- [YOUR GOAL] The records beneath should be printed exactly, and the pictures are to be left out.

EXERCISE MATERIALS Start Marker

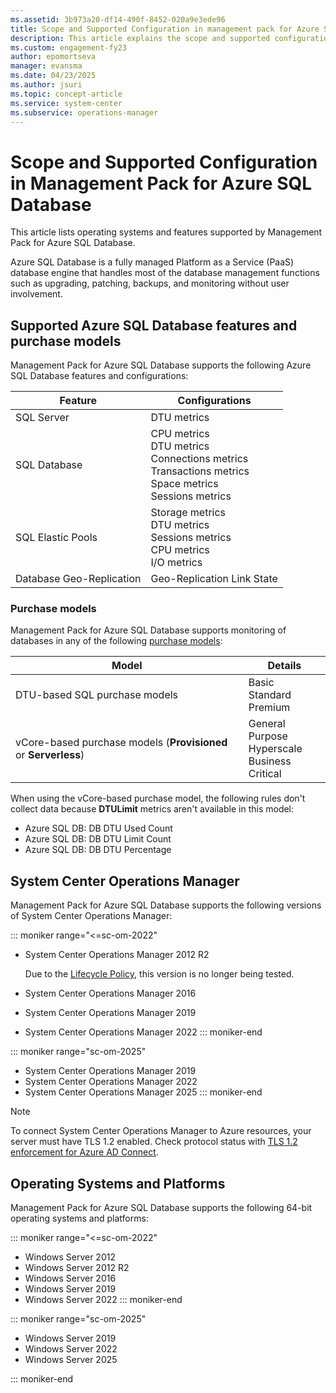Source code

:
 ```yaml
---
ms.assetid: 3b973a20-df14-490f-8452-020a9e3ede96
title: Scope and Supported Configuration in management pack for Azure SQL Database
description: This article explains the scope and supported configuration in management pack for Azure SQL Database
ms.custom: engagement-fy23
author: epomortseva
manager: evansma
ms.date: 04/23/2025
ms.author: jsuri
ms.topic: concept-article
ms.service: system-center
ms.subservice: operations-manager
---
```


# Scope and Supported Configuration in Management Pack for Azure SQL Database

This article lists operating systems and features supported by Management Pack for Azure SQL Database.

Azure SQL Database is a fully managed Platform as a Service (PaaS) database engine that handles most of the database management functions such as upgrading, patching, backups, and monitoring without user involvement.

## Supported Azure SQL Database features and purchase models

Management Pack for Azure SQL Database supports the following Azure SQL Database features and configurations:

|Feature|Configurations|
|-|-|
|SQL Server|DTU metrics|
|SQL Database|  CPU metrics <br>DTU metrics <br>Connections metrics <br>Transactions metrics <br>Space metrics <br>Sessions metrics|
|SQL Elastic Pools|Storage metrics <br>DTU metrics <br>Sessions metrics <br>CPU metrics <br>I/O metrics|
|Database Geo-Replication|Geo-Replication Link State|


### Purchase models

Management Pack for Azure SQL Database supports monitoring of databases in any of the following [purchase models](https://azure.microsoft.com/pricing/details/sql-database/single/):

|Model|Details|
|-|-|
|DTU-based SQL purchase models| Basic <br>Standard <br>Premium|
|vCore-based purchase models (**Provisioned** or **Serverless**)|General Purpose <br>Hyperscale <br>Business Critical|


When using the vCore-based purchase model, the following rules don't collect data because **DTULimit** metrics aren't available in this model:

- Azure SQL DB: DB DTU Used Count
- Azure SQL DB: DB DTU Limit Count
- Azure SQL DB: DB DTU Percentage

## System Center Operations Manager

Management Pack for Azure SQL Database supports the following versions of System Center Operations Manager:

::: moniker range="<=sc-om-2022"

- System Center Operations Manager 2012 R2
  
  Due to the [Lifecycle Policy](/lifecycle/products/microsoft-system-center-2012-r2-operations-manager), this version is no longer being tested.
  
- System Center Operations Manager 2016
- System Center Operations Manager 2019
- System Center Operations Manager 2022
::: moniker-end

::: moniker range="sc-om-2025"

- System Center Operations Manager 2019
- System Center Operations Manager 2022
- System Center Operations Manager 2025
::: moniker-end

>[!NOTE]
> To connect System Center Operations Manager to Azure resources, your server must have TLS 1.2 enabled. Check protocol status with [TLS 1.2 enforcement for Azure AD Connect](/azure/active-directory/hybrid/reference-connect-tls-enforcement#powershell-script-to-check-tls-12).
## Operating Systems and Platforms

Management Pack for Azure SQL Database supports the following 64-bit operating systems and platforms:

::: moniker range="<=sc-om-2022"

- Windows Server 2012
- Windows Server 2012 R2
- Windows Server 2016
- Windows Server 2019
- Windows Server 2022
::: moniker-end



::: moniker range="sc-om-2025"
- Windows Server 2019
- Windows Server 2022
- Windows Server 2025

::: moniker-end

EXERCISE MATERIALS End Marker

- [RESULT FOR THIS EXERCISE]
Source code

:
 ```yaml
---
ms.assetid: 3b973a20-df14-490f-8452-020a9e3ede96
title: Scope and Supported Configuration in management pack for Azure SQL Database
description: This article explains the scope and supported configuration in management pack for Azure SQL Database
ms.custom: engagement-fy23
author: epomortseva
manager: evansma
ms.date: 04/23/2025
ms.author: jsuri
ms.topic: concept-article
ms.service: system-center
ms.subservice: operations-manager
---
```


# Scope and Supported Configuration in Management Pack for Azure SQL Database

This article lists operating systems and features supported by Management Pack for Azure SQL Database.

Azure SQL Database is a fully managed Platform as a Service (PaaS) database engine that handles most of the database management functions such as upgrading, patching, backups, and monitoring without user involvement.

## Supported Azure SQL Database features and purchase models

Management Pack for Azure SQL Database supports the following Azure SQL Database features and configurations:

|Feature|Configurations|
|-|-|
|SQL Server|DTU metrics|
|SQL Database|  CPU metrics <br>DTU metrics <br>Connections metrics <br>Transactions metrics <br>Space metrics <br>Sessions metrics|
|SQL Elastic Pools|Storage metrics <br>DTU metrics <br>Sessions metrics <br>CPU metrics <br>I/O metrics|
|Database Geo-Replication|Geo-Replication Link State|


### Purchase models

Management Pack for Azure SQL Database supports monitoring of databases in any of the following [purchase models](https://azure.microsoft.com/pricing/details/sql-database/single/):

|Model|Details|
|-|-|
|DTU-based SQL purchase models| Basic <br>Standard <br>Premium|
|vCore-based purchase models (**Provisioned** or **Serverless**)|General Purpose <br>Hyperscale <br>Business Critical|


When using the vCore-based purchase model, the following rules don't collect data because **DTULimit** metrics aren't available in this model:

- Azure SQL DB: DB DTU Used Count
- Azure SQL DB: DB DTU Limit Count
- Azure SQL DB: DB DTU Percentage

## System Center Operations Manager

Management Pack for Azure SQL Database supports the following versions of System Center Operations Manager:

::: moniker range="<=sc-om-2022"

- System Center Operations Manager 2012 R2
  
  Due to the [Lifecycle Policy](/lifecycle/products/microsoft-system-center-2012-r2-operations-manager), this version is no longer being tested.
  
- System Center Operations Manager 2016
- System Center Operations Manager 2019
- System Center Operations Manager 2022
::: moniker-end

::: moniker range="sc-om-2025"

- System Center Operations Manager 2019
- System Center Operations Manager 2022
- System Center Operations Manager 2025
::: moniker-end

>[!NOTE]
> To connect System Center Operations Manager to Azure resources, your server must have TLS 1.2 enabled. Check protocol status with [TLS 1.2 enforcement for Azure AD Connect](/azure/active-directory/hybrid/reference-connect-tls-enforcement#powershell-script-to-check-tls-12).
## Operating Systems and Platforms

Management Pack for Azure SQL Database supports the following 64-bit operating systems and platforms:

::: moniker range="<=sc-om-2022"

- Windows Server 2012
- Windows Server 2012 R2
- Windows Server 2016
- Windows Server 2019
- Windows Server 2022
::: moniker-end



::: moniker range="sc-om-2025"
- Windows Server 2019
- Windows Server 2022
- Windows Server 2025

::: moniker-end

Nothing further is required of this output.